══ TASK INPUT

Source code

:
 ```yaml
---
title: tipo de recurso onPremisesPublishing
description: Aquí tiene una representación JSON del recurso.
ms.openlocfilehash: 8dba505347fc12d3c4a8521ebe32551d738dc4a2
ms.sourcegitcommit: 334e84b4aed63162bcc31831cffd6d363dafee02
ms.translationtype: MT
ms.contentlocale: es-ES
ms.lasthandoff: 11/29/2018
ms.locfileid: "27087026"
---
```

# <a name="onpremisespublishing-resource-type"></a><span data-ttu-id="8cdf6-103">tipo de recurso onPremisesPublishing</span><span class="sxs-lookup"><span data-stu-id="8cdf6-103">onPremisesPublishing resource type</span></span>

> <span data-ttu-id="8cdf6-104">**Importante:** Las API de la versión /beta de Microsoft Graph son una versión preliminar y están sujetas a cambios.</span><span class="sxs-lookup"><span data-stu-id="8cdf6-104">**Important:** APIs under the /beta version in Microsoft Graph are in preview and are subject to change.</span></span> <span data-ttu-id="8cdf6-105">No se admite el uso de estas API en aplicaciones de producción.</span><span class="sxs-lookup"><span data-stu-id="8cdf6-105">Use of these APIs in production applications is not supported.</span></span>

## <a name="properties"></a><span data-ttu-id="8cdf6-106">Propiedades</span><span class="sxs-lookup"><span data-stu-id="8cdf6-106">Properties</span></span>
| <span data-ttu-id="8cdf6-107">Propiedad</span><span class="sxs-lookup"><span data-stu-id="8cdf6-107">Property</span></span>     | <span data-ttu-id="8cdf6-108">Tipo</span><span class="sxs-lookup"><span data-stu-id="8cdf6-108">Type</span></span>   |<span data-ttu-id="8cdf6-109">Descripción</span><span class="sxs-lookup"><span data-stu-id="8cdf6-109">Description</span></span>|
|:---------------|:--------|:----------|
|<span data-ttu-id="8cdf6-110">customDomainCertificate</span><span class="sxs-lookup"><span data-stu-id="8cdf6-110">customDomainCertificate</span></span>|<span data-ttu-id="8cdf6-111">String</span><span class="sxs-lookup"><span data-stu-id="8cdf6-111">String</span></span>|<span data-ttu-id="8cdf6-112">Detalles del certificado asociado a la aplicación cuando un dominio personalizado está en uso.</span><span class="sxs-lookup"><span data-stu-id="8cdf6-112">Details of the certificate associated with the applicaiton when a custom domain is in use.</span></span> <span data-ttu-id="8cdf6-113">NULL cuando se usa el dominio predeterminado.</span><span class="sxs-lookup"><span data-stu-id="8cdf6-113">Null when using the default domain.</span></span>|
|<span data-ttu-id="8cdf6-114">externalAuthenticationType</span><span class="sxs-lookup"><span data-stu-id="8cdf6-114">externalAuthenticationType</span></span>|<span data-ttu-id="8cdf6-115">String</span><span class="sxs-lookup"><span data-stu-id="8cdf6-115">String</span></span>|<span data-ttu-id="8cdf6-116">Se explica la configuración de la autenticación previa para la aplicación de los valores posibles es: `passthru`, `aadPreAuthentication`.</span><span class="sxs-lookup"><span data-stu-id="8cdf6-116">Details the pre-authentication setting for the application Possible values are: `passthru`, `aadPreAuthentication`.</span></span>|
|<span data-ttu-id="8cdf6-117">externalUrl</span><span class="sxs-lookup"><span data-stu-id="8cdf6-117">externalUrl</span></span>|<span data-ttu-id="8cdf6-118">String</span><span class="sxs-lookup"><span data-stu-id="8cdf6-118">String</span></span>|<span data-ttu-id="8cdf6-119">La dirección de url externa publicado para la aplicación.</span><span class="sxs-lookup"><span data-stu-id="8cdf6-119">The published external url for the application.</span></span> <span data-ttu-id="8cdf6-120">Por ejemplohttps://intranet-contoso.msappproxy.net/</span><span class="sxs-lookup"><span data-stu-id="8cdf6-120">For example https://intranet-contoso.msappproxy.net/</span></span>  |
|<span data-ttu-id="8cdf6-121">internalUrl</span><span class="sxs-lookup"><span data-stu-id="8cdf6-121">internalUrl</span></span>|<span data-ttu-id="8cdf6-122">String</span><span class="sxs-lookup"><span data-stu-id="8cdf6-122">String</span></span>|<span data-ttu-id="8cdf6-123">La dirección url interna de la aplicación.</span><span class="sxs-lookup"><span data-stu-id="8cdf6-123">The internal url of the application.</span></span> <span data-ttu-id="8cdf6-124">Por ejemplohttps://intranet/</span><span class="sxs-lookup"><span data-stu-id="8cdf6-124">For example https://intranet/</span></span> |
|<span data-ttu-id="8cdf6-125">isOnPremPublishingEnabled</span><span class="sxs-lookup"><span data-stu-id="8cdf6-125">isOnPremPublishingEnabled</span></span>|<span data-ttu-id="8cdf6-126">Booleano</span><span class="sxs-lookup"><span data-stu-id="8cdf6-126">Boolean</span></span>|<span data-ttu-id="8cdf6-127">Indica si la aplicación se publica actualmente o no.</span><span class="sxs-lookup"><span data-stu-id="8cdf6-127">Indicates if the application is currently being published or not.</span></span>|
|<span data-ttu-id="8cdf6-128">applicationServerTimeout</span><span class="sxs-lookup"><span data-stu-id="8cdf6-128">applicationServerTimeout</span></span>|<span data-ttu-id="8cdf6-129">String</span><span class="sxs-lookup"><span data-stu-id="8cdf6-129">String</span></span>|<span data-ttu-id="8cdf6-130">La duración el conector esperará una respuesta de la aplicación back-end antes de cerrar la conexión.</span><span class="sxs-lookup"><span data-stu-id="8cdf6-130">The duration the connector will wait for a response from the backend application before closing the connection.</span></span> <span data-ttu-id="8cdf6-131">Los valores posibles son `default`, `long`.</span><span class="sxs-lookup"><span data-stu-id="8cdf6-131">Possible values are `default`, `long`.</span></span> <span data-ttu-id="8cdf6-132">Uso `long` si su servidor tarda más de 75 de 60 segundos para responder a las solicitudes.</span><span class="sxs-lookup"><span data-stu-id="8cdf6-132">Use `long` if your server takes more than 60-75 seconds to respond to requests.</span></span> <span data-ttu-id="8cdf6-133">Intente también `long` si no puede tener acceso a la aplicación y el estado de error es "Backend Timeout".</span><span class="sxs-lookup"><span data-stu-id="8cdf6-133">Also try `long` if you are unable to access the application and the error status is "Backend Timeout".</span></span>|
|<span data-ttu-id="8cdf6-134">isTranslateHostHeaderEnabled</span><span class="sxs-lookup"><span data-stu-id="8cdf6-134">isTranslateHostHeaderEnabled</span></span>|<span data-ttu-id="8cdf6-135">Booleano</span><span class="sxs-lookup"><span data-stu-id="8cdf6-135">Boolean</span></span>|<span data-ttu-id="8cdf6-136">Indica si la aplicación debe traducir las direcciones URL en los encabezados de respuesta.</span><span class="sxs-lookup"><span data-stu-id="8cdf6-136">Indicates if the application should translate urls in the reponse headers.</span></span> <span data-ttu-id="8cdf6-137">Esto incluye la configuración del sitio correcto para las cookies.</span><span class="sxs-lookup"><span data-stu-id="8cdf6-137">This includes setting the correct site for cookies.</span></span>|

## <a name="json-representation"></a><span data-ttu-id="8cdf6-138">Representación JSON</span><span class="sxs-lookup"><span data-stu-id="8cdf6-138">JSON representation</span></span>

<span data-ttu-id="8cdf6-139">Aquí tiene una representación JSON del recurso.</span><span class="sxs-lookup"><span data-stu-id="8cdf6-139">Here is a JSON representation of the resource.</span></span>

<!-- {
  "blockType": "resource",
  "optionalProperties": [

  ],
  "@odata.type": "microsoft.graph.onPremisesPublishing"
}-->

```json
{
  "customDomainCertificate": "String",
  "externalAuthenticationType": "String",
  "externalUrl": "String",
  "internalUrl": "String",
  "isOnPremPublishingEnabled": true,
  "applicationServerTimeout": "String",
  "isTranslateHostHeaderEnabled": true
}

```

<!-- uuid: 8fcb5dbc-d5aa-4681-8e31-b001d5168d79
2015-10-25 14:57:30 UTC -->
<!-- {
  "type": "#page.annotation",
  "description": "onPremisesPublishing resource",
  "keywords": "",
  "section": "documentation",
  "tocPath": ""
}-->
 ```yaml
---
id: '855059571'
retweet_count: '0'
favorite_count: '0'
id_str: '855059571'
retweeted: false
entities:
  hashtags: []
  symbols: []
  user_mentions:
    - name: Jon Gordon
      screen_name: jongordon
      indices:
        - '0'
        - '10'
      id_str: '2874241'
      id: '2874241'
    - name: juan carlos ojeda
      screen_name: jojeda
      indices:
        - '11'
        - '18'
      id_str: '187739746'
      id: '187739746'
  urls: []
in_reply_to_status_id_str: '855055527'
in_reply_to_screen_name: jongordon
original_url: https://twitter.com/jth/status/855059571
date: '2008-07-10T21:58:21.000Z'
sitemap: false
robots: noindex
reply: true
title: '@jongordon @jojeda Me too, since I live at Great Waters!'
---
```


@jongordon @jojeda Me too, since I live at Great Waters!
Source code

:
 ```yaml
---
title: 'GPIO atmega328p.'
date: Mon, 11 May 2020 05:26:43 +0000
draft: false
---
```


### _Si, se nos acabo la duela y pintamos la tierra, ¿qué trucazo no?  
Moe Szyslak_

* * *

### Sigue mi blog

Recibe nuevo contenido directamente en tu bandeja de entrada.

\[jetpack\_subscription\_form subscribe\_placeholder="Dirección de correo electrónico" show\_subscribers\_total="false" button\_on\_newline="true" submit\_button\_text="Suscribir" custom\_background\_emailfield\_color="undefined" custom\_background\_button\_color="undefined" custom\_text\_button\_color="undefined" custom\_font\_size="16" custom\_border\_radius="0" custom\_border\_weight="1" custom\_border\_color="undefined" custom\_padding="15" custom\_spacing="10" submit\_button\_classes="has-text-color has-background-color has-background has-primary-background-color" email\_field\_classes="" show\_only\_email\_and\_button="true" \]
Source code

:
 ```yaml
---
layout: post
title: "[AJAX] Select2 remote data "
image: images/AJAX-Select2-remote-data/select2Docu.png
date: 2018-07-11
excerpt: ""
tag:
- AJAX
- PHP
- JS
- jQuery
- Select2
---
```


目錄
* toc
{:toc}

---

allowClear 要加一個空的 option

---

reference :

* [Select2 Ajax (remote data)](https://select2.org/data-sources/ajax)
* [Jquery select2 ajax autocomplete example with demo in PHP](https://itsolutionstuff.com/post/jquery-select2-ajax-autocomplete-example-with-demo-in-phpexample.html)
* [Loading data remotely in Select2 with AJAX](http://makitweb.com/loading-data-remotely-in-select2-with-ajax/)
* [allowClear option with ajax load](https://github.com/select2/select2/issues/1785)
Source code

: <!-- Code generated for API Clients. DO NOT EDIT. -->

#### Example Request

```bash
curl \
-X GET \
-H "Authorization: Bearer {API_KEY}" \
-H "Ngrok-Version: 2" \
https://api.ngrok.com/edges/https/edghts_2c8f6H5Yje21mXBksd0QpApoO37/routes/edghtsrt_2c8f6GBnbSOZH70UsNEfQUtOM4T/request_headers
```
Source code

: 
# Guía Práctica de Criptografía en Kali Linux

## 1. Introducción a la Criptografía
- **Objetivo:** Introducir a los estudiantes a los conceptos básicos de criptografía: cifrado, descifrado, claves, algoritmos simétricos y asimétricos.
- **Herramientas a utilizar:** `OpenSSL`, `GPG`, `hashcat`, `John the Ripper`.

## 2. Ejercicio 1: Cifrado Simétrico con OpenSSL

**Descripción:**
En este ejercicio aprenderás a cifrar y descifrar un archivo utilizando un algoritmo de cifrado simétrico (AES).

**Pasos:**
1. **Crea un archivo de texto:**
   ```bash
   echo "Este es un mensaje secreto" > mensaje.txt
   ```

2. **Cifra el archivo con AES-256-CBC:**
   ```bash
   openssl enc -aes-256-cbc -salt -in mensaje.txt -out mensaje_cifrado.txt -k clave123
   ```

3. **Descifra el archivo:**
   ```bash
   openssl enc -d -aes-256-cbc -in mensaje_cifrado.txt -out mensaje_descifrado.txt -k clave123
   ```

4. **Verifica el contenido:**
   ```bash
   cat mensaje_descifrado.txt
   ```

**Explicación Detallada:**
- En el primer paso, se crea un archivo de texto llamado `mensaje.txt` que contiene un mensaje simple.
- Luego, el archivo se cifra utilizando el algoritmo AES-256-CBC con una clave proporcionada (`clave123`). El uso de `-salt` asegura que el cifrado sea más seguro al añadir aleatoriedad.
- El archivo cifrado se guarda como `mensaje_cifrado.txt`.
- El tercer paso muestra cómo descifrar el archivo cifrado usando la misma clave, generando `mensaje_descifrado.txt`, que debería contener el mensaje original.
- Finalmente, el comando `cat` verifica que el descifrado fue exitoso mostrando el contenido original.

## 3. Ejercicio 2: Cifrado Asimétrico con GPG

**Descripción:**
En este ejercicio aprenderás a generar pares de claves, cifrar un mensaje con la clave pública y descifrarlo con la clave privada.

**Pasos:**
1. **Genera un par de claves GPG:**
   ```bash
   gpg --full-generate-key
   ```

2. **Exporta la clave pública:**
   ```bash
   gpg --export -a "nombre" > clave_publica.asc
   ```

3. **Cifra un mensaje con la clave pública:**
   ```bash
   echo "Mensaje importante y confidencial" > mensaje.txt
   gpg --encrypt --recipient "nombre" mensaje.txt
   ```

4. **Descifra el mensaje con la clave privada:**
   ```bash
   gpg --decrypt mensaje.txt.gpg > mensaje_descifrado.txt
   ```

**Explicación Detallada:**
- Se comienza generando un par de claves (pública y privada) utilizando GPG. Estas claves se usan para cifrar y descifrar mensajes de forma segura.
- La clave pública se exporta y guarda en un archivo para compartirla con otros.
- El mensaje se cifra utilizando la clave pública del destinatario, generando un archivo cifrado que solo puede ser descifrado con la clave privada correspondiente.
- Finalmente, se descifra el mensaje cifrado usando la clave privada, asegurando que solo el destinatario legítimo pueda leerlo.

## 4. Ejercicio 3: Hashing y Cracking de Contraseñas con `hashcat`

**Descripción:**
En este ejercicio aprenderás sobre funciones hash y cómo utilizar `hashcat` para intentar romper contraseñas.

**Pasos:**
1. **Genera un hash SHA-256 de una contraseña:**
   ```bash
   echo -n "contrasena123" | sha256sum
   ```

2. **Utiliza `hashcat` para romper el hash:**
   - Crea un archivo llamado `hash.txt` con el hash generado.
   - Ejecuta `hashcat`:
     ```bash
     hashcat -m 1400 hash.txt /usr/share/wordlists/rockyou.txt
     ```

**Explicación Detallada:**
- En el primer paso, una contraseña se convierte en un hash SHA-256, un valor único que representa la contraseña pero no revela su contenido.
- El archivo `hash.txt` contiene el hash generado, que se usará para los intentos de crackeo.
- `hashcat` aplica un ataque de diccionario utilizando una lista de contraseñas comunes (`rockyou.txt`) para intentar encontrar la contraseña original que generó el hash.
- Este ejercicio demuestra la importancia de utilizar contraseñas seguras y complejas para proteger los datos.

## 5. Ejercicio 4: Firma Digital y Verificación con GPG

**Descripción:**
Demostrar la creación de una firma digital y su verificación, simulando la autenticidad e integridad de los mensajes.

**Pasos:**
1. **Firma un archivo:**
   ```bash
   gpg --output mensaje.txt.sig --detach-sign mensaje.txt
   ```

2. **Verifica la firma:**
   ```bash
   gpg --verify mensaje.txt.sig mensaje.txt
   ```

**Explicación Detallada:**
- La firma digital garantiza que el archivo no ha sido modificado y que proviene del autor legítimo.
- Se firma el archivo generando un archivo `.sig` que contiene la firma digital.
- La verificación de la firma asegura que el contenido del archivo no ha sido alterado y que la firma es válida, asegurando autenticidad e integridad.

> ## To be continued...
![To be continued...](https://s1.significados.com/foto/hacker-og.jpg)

════

**EXERCISE AIM**
Up to and including the line that holds "de recurso onPremisesPublishing</span><span", reproduce the records above exactly from their first line, and give nothing else.

**RESPONSE TO THE TASK**
Source code

:
 ```yaml
---
title: tipo de recurso onPremisesPublishing
description: Aquí tiene una representación JSON del recurso.
ms.openlocfilehash: 8dba505347fc12d3c4a8521ebe32551d738dc4a2
ms.sourcegitcommit: 334e84b4aed63162bcc31831cffd6d363dafee02
ms.translationtype: MT
ms.contentlocale: es-ES
ms.lasthandoff: 11/29/2018
ms.locfileid: "27087026"
---
```

# <a name="onpremisespublishing-resource-type"></a><span data-ttu-id="8cdf6-103">tipo de recurso onPremisesPublishing</span><span class="sxs-lookup"><span data-stu-id="8cdf6-103">onPremisesPublishing resource type</span></span>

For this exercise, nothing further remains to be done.